È questa la Primavera della solidarietà, verso tutte quelle persone e famiglie che, senza più il posto di lavoro, non riescono a sfamare i loro congiunti. Solidarietà verso tutte quelle categorie che sono sempre più vicine al baratro della povertà e del fallimento. Solidarietà vera, sincera, verso tutti coloro che in questa pandemia soffrono fisicamente e psicologicamente.

È la Primavera del ritorno a scuola, lo speriamo tutti, con la presenza in classe per gli istituti di ogni ordine e grado. Dalle scuole materne agli asili, dalle elementari alle superiori, fino alle università. Troppi i ragazzi che, da troppo tempo, sono stati privati dei loro studi, del loro sapere, dei loro amici, dei loro insegnanti, delle loro frequentazioni.

Al pari dei vaccini la scuola è, in questo momento, strumento essenziale per continuare a vivere e costruire il nostro futuro partendo dalle fondamenta: dai nostri figli, dai nostri nipoti, dai quei milioni di giovani che non possono più permettersi di regalare anni della loro giovinezza a questo virus subdolo ed omicida.

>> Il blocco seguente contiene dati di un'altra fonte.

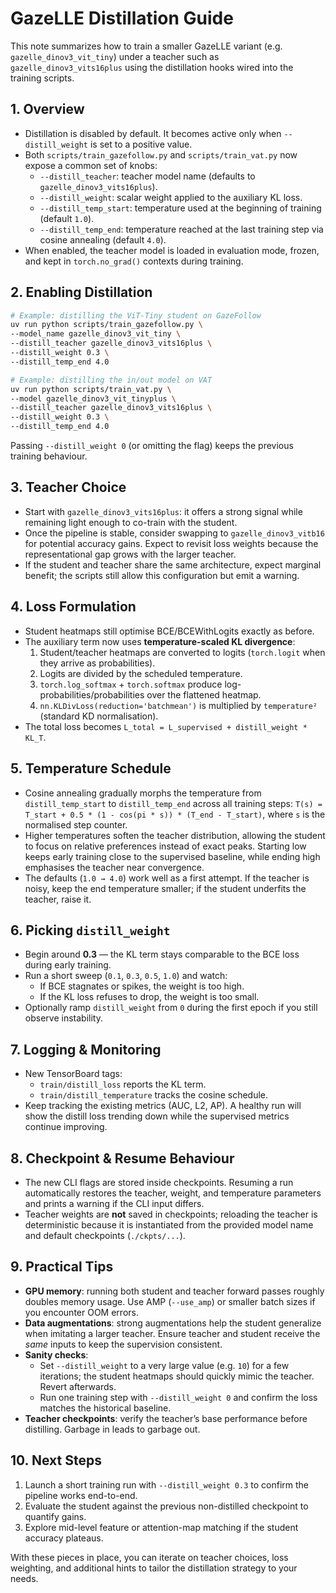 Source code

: # GazeLLE Distillation Guide

This note summarizes how to train a smaller GazeLLE variant (e.g. `gazelle_dinov3_vit_tiny`) under a teacher such as `gazelle_dinov3_vits16plus` using the distillation hooks wired into the training scripts.

## 1. Overview
- Distillation is disabled by default. It becomes active only when `--distill_weight` is set to a positive value.
- Both `scripts/train_gazefollow.py` and `scripts/train_vat.py` now expose a common set of knobs:
  - `--distill_teacher`: teacher model name (defaults to `gazelle_dinov3_vits16plus`).
  - `--distill_weight`: scalar weight applied to the auxiliary KL loss.
  - `--distill_temp_start`: temperature used at the beginning of training (default `1.0`).
  - `--distill_temp_end`: temperature reached at the last training step via cosine annealing (default `4.0`).
- When enabled, the teacher model is loaded in evaluation mode, frozen, and kept in `torch.no_grad()` contexts during training.

## 2. Enabling Distillation
```bash
# Example: distilling the ViT-Tiny student on GazeFollow
uv run python scripts/train_gazefollow.py \
--model_name gazelle_dinov3_vit_tiny \
--distill_teacher gazelle_dinov3_vits16plus \
--distill_weight 0.3 \
--distill_temp_end 4.0
```

```bash
# Example: distilling the in/out model on VAT
uv run python scripts/train_vat.py \
--model gazelle_dinov3_vit_tinyplus \
--distill_teacher gazelle_dinov3_vits16plus \
--distill_weight 0.3 \
--distill_temp_end 4.0
```

Passing `--distill_weight 0` (or omitting the flag) keeps the previous training behaviour.

## 3. Teacher Choice
- Start with `gazelle_dinov3_vits16plus`: it offers a strong signal while remaining light enough to co-train with the student.
- Once the pipeline is stable, consider swapping to `gazelle_dinov3_vitb16` for potential accuracy gains. Expect to revisit loss weights because the representational gap grows with the larger teacher.
- If the student and teacher share the same architecture, expect marginal benefit; the scripts still allow this configuration but emit a warning.

## 4. Loss Formulation
- Student heatmaps still optimise BCE/BCEWithLogits exactly as before.
- The auxiliary term now uses **temperature-scaled KL divergence**:
  1. Student/teacher heatmaps are converted to logits (`torch.logit` when they arrive as probabilities).
  2. Logits are divided by the scheduled temperature.
  3. `torch.log_softmax` + `torch.softmax` produce log-probabilities/probabilities over the flattened heatmap.
  4. `nn.KLDivLoss(reduction='batchmean')` is multiplied by `temperature²` (standard KD normalisation).
- The total loss becomes `L_total = L_supervised + distill_weight * KL_T`.

## 5. Temperature Schedule
- Cosine annealing gradually morphs the temperature from `distill_temp_start` to `distill_temp_end` across all training steps:
  `T(s) = T_start + 0.5 * (1 - cos(pi * s)) * (T_end - T_start)`, where `s` is the normalised step counter.
- Higher temperatures soften the teacher distribution, allowing the student to focus on relative preferences instead of exact peaks. Starting low keeps early training close to the supervised baseline, while ending high emphasises the teacher near convergence.
- The defaults (`1.0 → 4.0`) work well as a first attempt. If the teacher is noisy, keep the end temperature smaller; if the student underfits the teacher, raise it.

## 6. Picking `distill_weight`
- Begin around **0.3** — the KL term stays comparable to the BCE loss during early training.
- Run a short sweep (`0.1`, `0.3`, `0.5`, `1.0`) and watch:
  - If BCE stagnates or spikes, the weight is too high.
  - If the KL loss refuses to drop, the weight is too small.
- Optionally ramp `distill_weight` from `0` during the first epoch if you still observe instability.

## 7. Logging & Monitoring
- New TensorBoard tags:
  - `train/distill_loss` reports the KL term.
  - `train/distill_temperature` tracks the cosine schedule.
- Keep tracking the existing metrics (AUC, L2, AP). A healthy run will show the distill loss trending down while the supervised metrics continue improving.

## 8. Checkpoint & Resume Behaviour
- The new CLI flags are stored inside checkpoints. Resuming a run automatically restores the teacher, weight, and temperature parameters and prints a warning if the CLI input differs.
- Teacher weights are **not** saved in checkpoints; reloading the teacher is deterministic because it is instantiated from the provided model name and default checkpoints (`./ckpts/...`).

## 9. Practical Tips
- **GPU memory**: running both student and teacher forward passes roughly doubles memory usage. Use AMP (`--use_amp`) or smaller batch sizes if you encounter OOM errors.
- **Data augmentations**: strong augmentations help the student generalize when imitating a larger teacher. Ensure teacher and student receive the *same* inputs to keep the supervision consistent.
- **Sanity checks**:
  - Set `--distill_weight` to a very large value (e.g. `10`) for a few iterations; the student heatmaps should quickly mimic the teacher. Revert afterwards.
  - Run one training step with `--distill_weight 0` and confirm the loss matches the historical baseline.
- **Teacher checkpoints**: verify the teacher’s base performance before distilling. Garbage in leads to garbage out.

## 10. Next Steps
1. Launch a short training run with `--distill_weight 0.3` to confirm the pipeline works end-to-end.
2. Evaluate the student against the previous non-distilled checkpoint to quantify gains.
3. Explore mid-level feature or attention-map matching if the student accuracy plateaus.

With these pieces in place, you can iterate on teacher choices, loss weighting, and additional hints to tailor the distillation strategy to your needs.
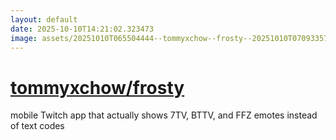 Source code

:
 ```yaml
---
layout: default
date: 2025-10-10T14:21:02.323473
image: assets/20251010T065504444--tommyxchow--frosty--20251010T070933578--cropped.png
---
```


# [tommyxchow/frosty](https://github.com/tommyxchow/frosty)

mobile Twitch app that actually shows 7TV, BTTV, and FFZ emotes instead of text codes
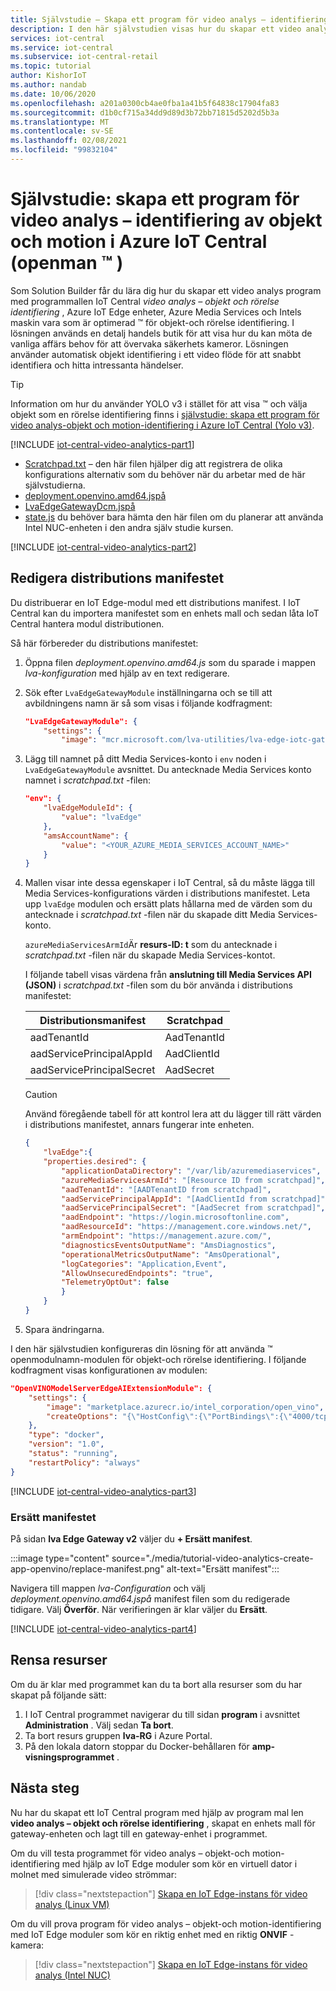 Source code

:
 ```yaml
---
title: Självstudie – Skapa ett program för video analys – identifiering av objekt och motion i Azure IoT Central (openövning)
description: I den här självstudien visas hur du skapar ett video analys program i IoT Central. Du skapar den, anpassar den och ansluter den till andra Azure-tjänster. I den här självstudien används Intel openprodukts &trade; Toolkit för identifiering av objekt i real tid.
services: iot-central
ms.service: iot-central
ms.subservice: iot-central-retail
ms.topic: tutorial
author: KishorIoT
ms.author: nandab
ms.date: 10/06/2020
ms.openlocfilehash: a201a0300cb4ae0fba1a41b5f64838c17904fa83
ms.sourcegitcommit: d1b0cf715a34dd9d89d3b72bb71815d5202d5b3a
ms.translationtype: MT
ms.contentlocale: sv-SE
ms.lasthandoff: 02/08/2021
ms.locfileid: "99832104"
---
```

# <a name="tutorial-create-a-video-analytics---object-and-motion-detection-application-in-azure-iot-central-openvinotrade"></a>Självstudie: skapa ett program för video analys – identifiering av objekt och motion i Azure IoT Central (openman &trade; )

Som Solution Builder får du lära dig hur du skapar ett video analys program med programmallen IoT Central *video analys – objekt och rörelse identifiering* , Azure IoT Edge enheter, Azure Media Services och Intels maskin vara som är optimerad &trade; för objekt-och rörelse identifiering. I lösningen används en detalj handels butik för att visa hur du kan möta de vanliga affärs behov för att övervaka säkerhets kameror. Lösningen använder automatisk objekt identifiering i ett video flöde för att snabbt identifiera och hitta intressanta händelser.

> [!TIP]
> Information om hur du använder YOLO v3 i stället för att visa &trade; och välja objekt som en rörelse identifiering finns i [självstudie: skapa ett program för video analys-objekt och motion-identifiering i Azure IoT Central (Yolo v3)](tutorial-video-analytics-create-app-yolo-v3.md).

[!INCLUDE [iot-central-video-analytics-part1](../../../includes/iot-central-video-analytics-part1.md)]

- [Scratchpad.txt](https://raw.githubusercontent.com/Azure/live-video-analytics/master/ref-apps/lva-edge-iot-central-gateway/setup/Scratchpad.txt) – den här filen hjälper dig att registrera de olika konfigurations alternativ som du behöver när du arbetar med de här självstudierna.
- [deployment.openvino.amd64.jspå](https://raw.githubusercontent.com/Azure/live-video-analytics/master/ref-apps/lva-edge-iot-central-gateway/setup/deployment.openvino.amd64.json)
- [LvaEdgeGatewayDcm.jspå](https://raw.githubusercontent.com/Azure/live-video-analytics/master/ref-apps/lva-edge-iot-central-gateway/setup/LvaEdgeGatewayDcm.json)
- [state.js](https://raw.githubusercontent.com/Azure/live-video-analytics/master/ref-apps/lva-edge-iot-central-gateway/setup/state.json) du behöver bara hämta den här filen om du planerar att använda Intel NUC-enheten i den andra själv studie kursen.

[!INCLUDE [iot-central-video-analytics-part2](../../../includes/iot-central-video-analytics-part2.md)]

## <a name="edit-the-deployment-manifest"></a>Redigera distributions manifestet

Du distribuerar en IoT Edge-modul med ett distributions manifest. I IoT Central kan du importera manifestet som en enhets mall och sedan låta IoT Central hantera modul distributionen.

Så här förbereder du distributions manifestet:

1. Öppna filen *deployment.openvino.amd64.js* som du sparade i mappen *lva-konfiguration* med hjälp av en text redigerare.

1. Sök efter `LvaEdgeGatewayModule` inställningarna och se till att avbildningens namn är så som visas i följande kodfragment:

    ```json
    "LvaEdgeGatewayModule": {
        "settings": {
            "image": "mcr.microsoft.com/lva-utilities/lva-edge-iotc-gateway:1.0-amd64",
    ```

1. Lägg till namnet på ditt Media Services-konto i `env` noden i `LvaEdgeGatewayModule` avsnittet. Du antecknade Media Services konto namnet i *scratchpad.txt* -filen:

    ```json
    "env": {
        "lvaEdgeModuleId": {
            "value": "lvaEdge"
        },
        "amsAccountName": {
            "value": "<YOUR_AZURE_MEDIA_SERVICES_ACCOUNT_NAME>"
        }
    }
    ```

1. Mallen visar inte dessa egenskaper i IoT Central, så du måste lägga till Media Services-konfigurations värden i distributions manifestet. Leta upp `lvaEdge` modulen och ersätt plats hållarna med de värden som du antecknade i *scratchpad.txt* -filen när du skapade ditt Media Services-konto.

    `azureMediaServicesArmId`Är **resurs-ID: t** som du antecknade i *scratchpad.txt* -filen när du skapade Media Services-kontot.

    I följande tabell visas värdena från **anslutning till Media Services API (JSON)** i *scratchpad.txt* -filen som du bör använda i distributions manifestet:

    | Distributionsmanifest       | Scratchpad  |
    | ------------------------- | ----------- |
    | aadTenantId               | AadTenantId |
    | aadServicePrincipalAppId  | AadClientId |
    | aadServicePrincipalSecret | AadSecret   |

    > [!CAUTION]
    > Använd föregående tabell för att kontrol lera att du lägger till rätt värden i distributions manifestet, annars fungerar inte enheten.

    ```json
    {
        "lvaEdge":{
        "properties.desired": {
            "applicationDataDirectory": "/var/lib/azuremediaservices",
            "azureMediaServicesArmId": "[Resource ID from scratchpad]",
            "aadTenantId": "[AADTenantID from scratchpad]",
            "aadServicePrincipalAppId": "[AadClientId from scratchpad]",
            "aadServicePrincipalSecret": "[AadSecret from scratchpad]",
            "aadEndpoint": "https://login.microsoftonline.com",
            "aadResourceId": "https://management.core.windows.net/",
            "armEndpoint": "https://management.azure.com/",
            "diagnosticsEventsOutputName": "AmsDiagnostics",
            "operationalMetricsOutputName": "AmsOperational",
            "logCategories": "Application,Event",
            "AllowUnsecuredEndpoints": "true",
            "TelemetryOptOut": false
            }
        }
    }
    ```

1. Spara ändringarna.

I den här självstudien konfigureras din lösning för att använda &trade; openmodulnamn-modulen för objekt-och rörelse identifiering. I följande kodfragment visas konfigurationen av modulen:

```json
"OpenVINOModelServerEdgeAIExtensionModule": {
    "settings": {
        "image": "marketplace.azurecr.io/intel_corporation/open_vino",
        "createOptions": "{\"HostConfig\":{\"PortBindings\":{\"4000/tcp\":[{\"HostPort\":\"4000\"}]}},\"Cmd\":[\"/ams_wrapper/start_ams.py\",\"--ams_port=4000\",\"--ovms_port=9000\"]}"
    },
    "type": "docker",
    "version": "1.0",
    "status": "running",
    "restartPolicy": "always"
}
```

[!INCLUDE [iot-central-video-analytics-part3](../../../includes/iot-central-video-analytics-part3.md)]

### <a name="replace-the-manifest"></a>Ersätt manifestet

På sidan **lva Edge Gateway v2** väljer du **+ Ersätt manifest**.

:::image type="content" source="./media/tutorial-video-analytics-create-app-openvino/replace-manifest.png" alt-text="Ersätt manifest":::

Navigera till mappen *lva-Configuration* och välj *deployment.openvino.amd64.jspå* manifest filen som du redigerade tidigare. Välj **Överför**. När verifieringen är klar väljer du **Ersätt**.

[!INCLUDE [iot-central-video-analytics-part4](../../../includes/iot-central-video-analytics-part4.md)]

## <a name="clean-up-resources"></a>Rensa resurser

Om du är klar med programmet kan du ta bort alla resurser som du har skapat på följande sätt:

1. I IoT Central programmet navigerar du till sidan **program** i avsnittet **Administration** . Välj sedan **Ta bort**.
1. Ta bort resurs gruppen **lva-RG** i Azure Portal.
1. På den lokala datorn stoppar du Docker-behållaren för **amp-visningsprogrammet** .

## <a name="next-steps"></a>Nästa steg

Nu har du skapat ett IoT Central program med hjälp av program mal len **video analys – objekt och rörelse identifiering** , skapat en enhets mall för gateway-enheten och lagt till en gateway-enhet i programmet.

Om du vill testa programmet för video analys – objekt-och motion-identifiering med hjälp av IoT Edge moduler som kör en virtuell dator i molnet med simulerade video strömmar:

> [!div class="nextstepaction"]
> [Skapa en IoT Edge-instans för video analys (Linux VM)](tutorial-video-analytics-iot-edge-vm.md)

Om du vill prova program för video analys – objekt-och motion-identifiering med IoT Edge moduler som kör en riktig enhet med en riktig **ONVIF** -kamera:

> [!div class="nextstepaction"]
> [Skapa en IoT Edge-instans för video analys (Intel NUC)](tutorial-video-analytics-iot-edge-nuc.md) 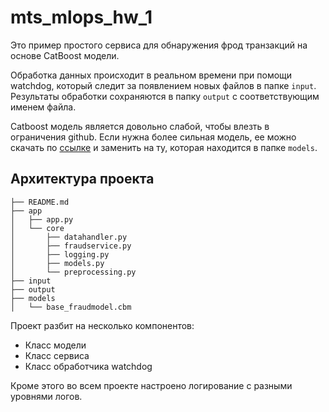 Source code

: # mts_mlops_hw_1

Это пример простого сервиса для обнаружения фрод транзакций на основе CatBoost модели.

Обработка данных происходит в реальном времени при помощи watchdog, который следит за появлением новых файлов в папке ``input``. Результаты обработки сохраняются в папку ``output`` с соответствующим именем файла.

Catboost модель является довольно слабой, чтобы влезть в ограничения github. Если нужна более сильная модель, ее можно скачать по [ссылке](https://disk.360.yandex.ru/d/fCS6CT4RATCTsA) и заменить на ту, которая находится в папке ``models``.

## Архитектура проекта
```
├── README.md
├── app
│   ├── app.py
│   └── core
│       ├── datahandler.py
│       ├── fraudservice.py
│       ├── logging.py
│       ├── models.py
│       └── preprocessing.py
├── input
├── output
├── models
│   └── base_fraudmodel.cbm
```

Проект разбит на несколько компонентов:
- Класс модели
- Класс сервиса
- Класс обработчика watchdog

Кроме этого во всем проекте настроено логирование с разными уровнями логов.
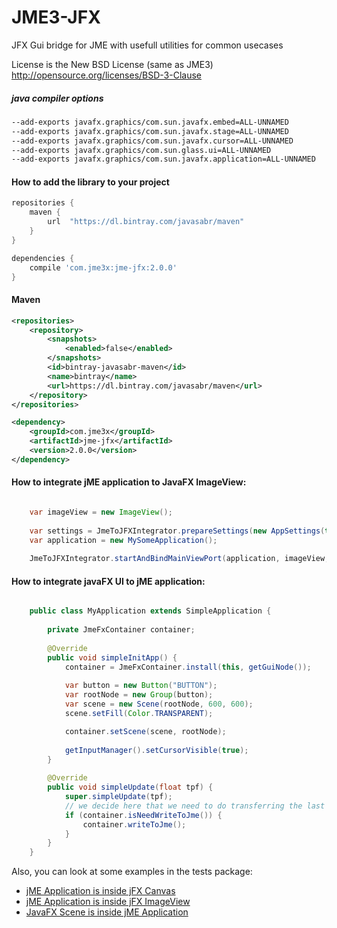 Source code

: JME3-JFX
========

JFX Gui bridge for JME with usefull utilities for common usecases

License is the New BSD License (same as JME3) 
http://opensource.org/licenses/BSD-3-Clause

##### java compiler options
```bash
--add-exports javafx.graphics/com.sun.javafx.embed=ALL-UNNAMED 
--add-exports javafx.graphics/com.sun.javafx.stage=ALL-UNNAMED 
--add-exports javafx.graphics/com.sun.javafx.cursor=ALL-UNNAMED 
--add-exports javafx.graphics/com.sun.glass.ui=ALL-UNNAMED 
--add-exports javafx.graphics/com.sun.javafx.application=ALL-UNNAMED
```

#### How to add the library to your project

```groovy
repositories {
    maven {
        url  "https://dl.bintray.com/javasabr/maven" 
    }
}

dependencies {
    compile 'com.jme3x:jme-jfx:2.0.0'
}
```
    
#### Maven

```xml
<repositories>
    <repository>
        <snapshots>
            <enabled>false</enabled>
        </snapshots>
        <id>bintray-javasabr-maven</id>
        <name>bintray</name>
        <url>https://dl.bintray.com/javasabr/maven</url>
    </repository>
</repositories>

<dependency>
    <groupId>com.jme3x</groupId>
    <artifactId>jme-jfx</artifactId>
    <version>2.0.0</version>
</dependency>
```

#### How to integrate jME application to JavaFX ImageView:

```java

    var imageView = new ImageView();
        
    var settings = JmeToJFXIntegrator.prepareSettings(new AppSettings(true), 60);
    var application = new MySomeApplication();
    
    JmeToJFXIntegrator.startAndBindMainViewPort(application, imageView, Thread::new);
```

#### How to integrate javaFX UI to jME application:

```java

    public class MyApplication extends SimpleApplication {
    
        private JmeFxContainer container;
        
        @Override
        public void simpleInitApp() {
            container = JmeFxContainer.install(this, getGuiNode());
    
            var button = new Button("BUTTON");
            var rootNode = new Group(button);
            var scene = new Scene(rootNode, 600, 600);
            scene.setFill(Color.TRANSPARENT);

            container.setScene(scene, rootNode);
            
            getInputManager().setCursorVisible(true);
        }
    
        @Override
        public void simpleUpdate(float tpf) {
            super.simpleUpdate(tpf);
            // we decide here that we need to do transferring the last frame from javaFX to jME
            if (container.isNeedWriteToJme()) {
                container.writeToJme();
            }
        }
    }
```

Also, you can look at some examples in the tests package:

* [jME Application is inside jFX Canvas](https://github.com/JavaSaBr/JME3-JFX/blob/master/src/test/java/com/jme3x/jfx/TestJmeToJFXCanvas.java)
* [jME Application is inside jFX ImageView](https://github.com/JavaSaBr/JME3-JFX/blob/master/src/test/java/com/jme3x/jfx/TestJmeToJFXImageView.java)
* [JavaFX Scene is inside jME Application](https://github.com/JavaSaBr/JME3-JFX/blob/master/src/test/java/com/jme3x/jfx/TestJavaFxInJme.java)
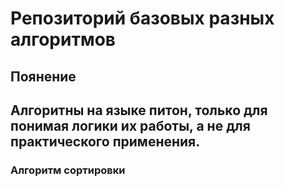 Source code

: Репозиторий базовых разных алгоритмов
===============================================
Поянение
------------

Алгоритны на языке питон, только для понимая логики их работы, а не для практического применения.
------------

### Алгоритм сортировки



```python

``` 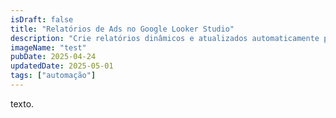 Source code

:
 ```yaml
---
isDraft: false
title: "Relatórios de Ads no Google Looker Studio"
description: "Crie relatórios dinâmicos e atualizados automaticamente para mostrar seu trabalho com anúncios."
imageName: "test"
pubDate: 2025-04-24
updatedDate: 2025-05-01
tags: ["automação"]
---
```


texto.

È la Primavera, forse, del nostro Paese che ha trovato finalmente una forma di governo di responsabilità, con una guida seria, esperta e responsabile che potrà toglierci e spingerci fuori dalle secche in cui politiche inadeguate, scellerate ed incapaci, da troppo tempo ci avevano confinato.

È la Primavera dell’umanità che, memore di questa esperienza, potrà risollevarsi e rigenerarsi con scelte che tengano conto di quanto è successo. Scelte per la salvaguardia del pianeta, dell’ambiente, dei rapporti fra i popoli, di comprensione e condivisione fra culture di origini diverse e assai distanti tra loro.

Il sapere e la scienza al servizio della vita, dell’umanità tutta, senza alcuna distinzione di razza o religione.

E con la Primavera ci sarà il sole, temperature migliori che insieme ai vaccini, non dimentichiamolo, ci aiuteranno definitivamente a debellare questa pandemia. Per farci ritornare ad essere uomini e donne migliori di come eravamo, fedeli anche a quei principi di fede che, forse avevamo un po’ dimenticato.